Hong Yong Sohn is an American engineer, currently a Distinguished Professor in Metallurgical Engineering at the University of Utah.

Sohn received his B.S. degree from Seoul National University, South Korea, and his Ph.D. degree in chemical engineering in 1970 from the University of California at Berkeley. After working as a research engineer at Du Pont’s Engineering Technology Laboratory, he joined the Department of Metallurgical Engineering at the University of Utah in 1974.

Professor Sohn's work has been recognized through various awards, which include:

- The 2014 Educator Award from The Minerals, Metals & Materials Society (TMS)
- The 2012 Distinguished Scholarly and Creative Research Award from the University of Utah
- The 2012 Billiton Gold Medal from the Institute of Materials, Minerals and Mining, U.K.
- The TMS 2009 Fellow Award, "in recognition of outstanding contribution to the practice of metallurgical/materials science and technology" from TMS
- The 2001 James Douglas Gold Medal Award ("for leadership and outstanding contributions in research and education of non-ferrous extractive metallurgy and for work related to the modeling of gas-solid reactors and the development of novel solvent extraction systems") from the American Institute of Mining, Metallurgical, and Petroleum Engineers (AIME)
- The 1998 Fellow Award from the Korean Academy of Science and Technology
- The 1993 TMS Champion H. Mathewson Gold Medal Award “for the most notable contribution to Metallurgical Science in the 3–year period”
- The 1990 TMS Extractive Metallurgy Lecturer Award “in recognition as an outstanding scientific leader in the field of nonferrous extraction and processing metallurgy”
- The TMS Extraction and Processing Science Award (1990, 1994, 1999 and 2007)
- Fulbright Distinguished Lecturer (1983)
- The Camille and Henry Dreyfus Foundation Teacher-Scholar Award (1977).
- In 2006, TMS honored Dr. Sohn by holding the Sohn International Symposium on Advanced Processing of Metals and Materials.

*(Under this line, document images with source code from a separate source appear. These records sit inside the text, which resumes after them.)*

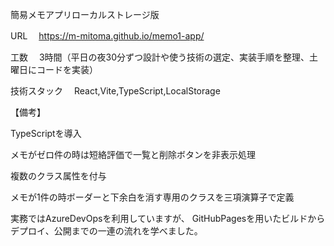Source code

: 簡易メモアプリローカルストレージ版

URL 　https://m-mitoma.github.io/memo1-app/

工数　 3時間（平日の夜30分ずつ設計や使う技術の選定、実装手順を整理、土曜日にコードを実装）

技術スタック　 React,Vite,TypeScript,LocalStorage

【備考】

TypeScriptを導入

メモがゼロ件の時は短絡評価で一覧と削除ボタンを非表示処理

複数のクラス属性を付与

メモが1件の時ボーダーと下余白を消す専用のクラスを三項演算子で定義

実務ではAzureDevOpsを利用していますが、
GitHubPagesを用いたビルドからデプロイ、公開までの一連の流れを学べました。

Dr. Sohn has authored or co-authored 4 monographs, 25 book chapters, some 500 papers, co-edited 17 books, holds 5 patents, and has delivered some 240 invited lectures. He has served as a Director of TMS-AIME (The Minerals, Metals and Materials Society), organized many international symposia, and delivered numerous plenary and keynote lectures. He was a U.S. DOE Fossil Energy Lecturer from 1978–81, and is an advisor to LS-Nikko Co., South Korea, and to the Korea Institute of Geoscience and Mineral Resources (KIGAM). He serves on several editorial/advisory boards of international journals.